___ Data shown ___
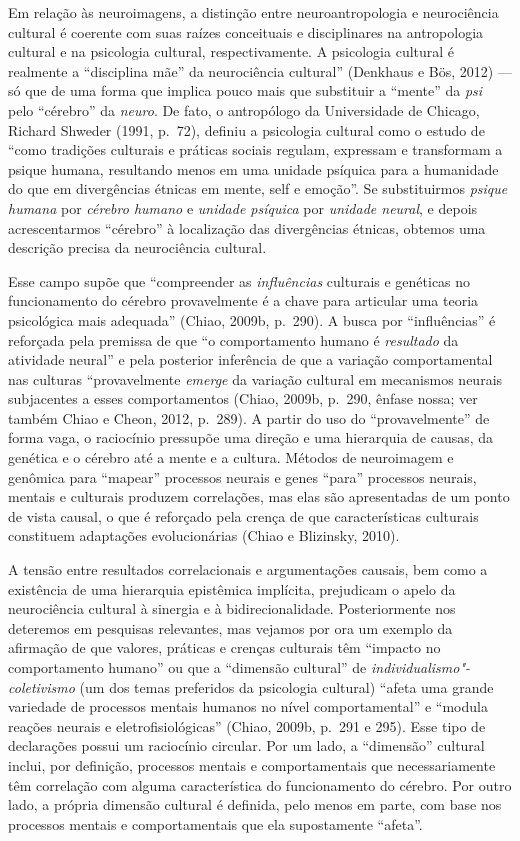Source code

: Em relação às neuroimagens, a distinção entre neuroantropologia e
neurociência cultural é coerente com suas raízes conceituais e
disciplinares na antropologia cultural e na psicologia cultural,
respectivamente. A psicologia cultural é realmente a ``disciplina mãe''
da neurociência cultural'' (Denkhaus e Bös, 2012) --- só que de uma
forma que implica pouco mais que substituir a ``mente'' da \emph{psi}
pelo ``cérebro'' da \emph{neuro}. De fato, o antropólogo da Universidade
de Chicago, Richard Shweder (1991, p.~72), definiu a psicologia cultural
como o estudo de ``como tradições culturais e práticas sociais regulam,
expressam e transformam a psique humana, resultando menos em uma unidade
psíquica para a humanidade do que em divergências étnicas em mente, self
e emoção''. Se substituirmos \emph{psique humana} por \emph{cérebro
humano} e \emph{unidade psíquica} por \emph{unidade neural}, e depois
acrescentarmos ``cérebro'' à localização das divergências étnicas,
obtemos uma descrição precisa da neurociência cultural.

Esse campo supõe que ``compreender as \emph{influências} culturais e
genéticas no funcionamento do cérebro provavelmente é a chave para
articular uma teoria psicológica mais adequada'' (Chiao, 2009b, p.~290).
A busca por ``influências'' é reforçada pela premissa de que ``o
comportamento humano é \emph{resultado} da atividade neural'' e pela
posterior inferência de que a variação comportamental nas culturas
``provavelmente \emph{emerge} da variação cultural em mecanismos neurais
subjacentes a esses comportamentos (Chiao, 2009b, p.~290, ênfase nossa;
ver também Chiao e Cheon, 2012, p.~289). A partir do uso do
``provavelmente'' de forma vaga, o raciocínio pressupõe uma direção e
uma hierarquia de causas, da genética e o cérebro até a mente e a
cultura. Métodos de neuroimagem e genômica para ``mapear'' processos
neurais e genes ``para'' processos neurais, mentais e culturais produzem
correlações, mas elas são apresentadas de um ponto de vista causal, o
que é reforçado pela crença de que características culturais constituem
adaptações evolucionárias (Chiao e Blizinsky, 2010).

A tensão entre resultados correlacionais e argumentações causais, bem
como a existência de uma hierarquia epistêmica implícita, prejudicam o
apelo da neurociência cultural à sinergia e à bidirecionalidade.
Posteriormente nos deteremos em pesquisas relevantes, mas vejamos por
ora um exemplo da afirmação de que valores, práticas e crenças culturais
têm ``impacto no comportamento humano'' ou que a ``dimensão cultural''
de \emph{individualismo"-coletivismo} (um dos temas preferidos da
psicologia cultural) ``afeta uma grande variedade de processos mentais
humanos no nível comportamental'' e ``modula reações neurais e
eletrofisiológicas'' (Chiao, 2009b, p.~291 e 295). Esse tipo de
declarações possui um raciocínio circular. Por um lado, a ``dimensão''
cultural inclui, por definição, processos mentais e comportamentais que
necessariamente têm correlação com alguma característica do
funcionamento do cérebro. Por outro lado, a própria dimensão cultural é
definida, pelo menos em parte, com base nos processos mentais e
comportamentais que ela supostamente ``afeta''.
___
Produce the lines from the first line of the entries through the line that contains "subjacentes a esses", exactly, leaving the pictures behind.

Source code

: Em relação às neuroimagens, a distinção entre neuroantropologia e
neurociência cultural é coerente com suas raízes conceituais e
disciplinares na antropologia cultural e na psicologia cultural,
respectivamente. A psicologia cultural é realmente a ``disciplina mãe''
da neurociência cultural'' (Denkhaus e Bös, 2012) --- só que de uma
forma que implica pouco mais que substituir a ``mente'' da \emph{psi}
pelo ``cérebro'' da \emph{neuro}. De fato, o antropólogo da Universidade
de Chicago, Richard Shweder (1991, p.~72), definiu a psicologia cultural
como o estudo de ``como tradições culturais e práticas sociais regulam,
expressam e transformam a psique humana, resultando menos em uma unidade
psíquica para a humanidade do que em divergências étnicas em mente, self
e emoção''. Se substituirmos \emph{psique humana} por \emph{cérebro
humano} e \emph{unidade psíquica} por \emph{unidade neural}, e depois
acrescentarmos ``cérebro'' à localização das divergências étnicas,
obtemos uma descrição precisa da neurociência cultural.

Esse campo supõe que ``compreender as \emph{influências} culturais e
genéticas no funcionamento do cérebro provavelmente é a chave para
articular uma teoria psicológica mais adequada'' (Chiao, 2009b, p.~290).
A busca por ``influências'' é reforçada pela premissa de que ``o
comportamento humano é \emph{resultado} da atividade neural'' e pela
posterior inferência de que a variação comportamental nas culturas
``provavelmente \emph{emerge} da variação cultural em mecanismos neurais
subjacentes a esses comportamentos (Chiao, 2009b, p.~290, ênfase nossa;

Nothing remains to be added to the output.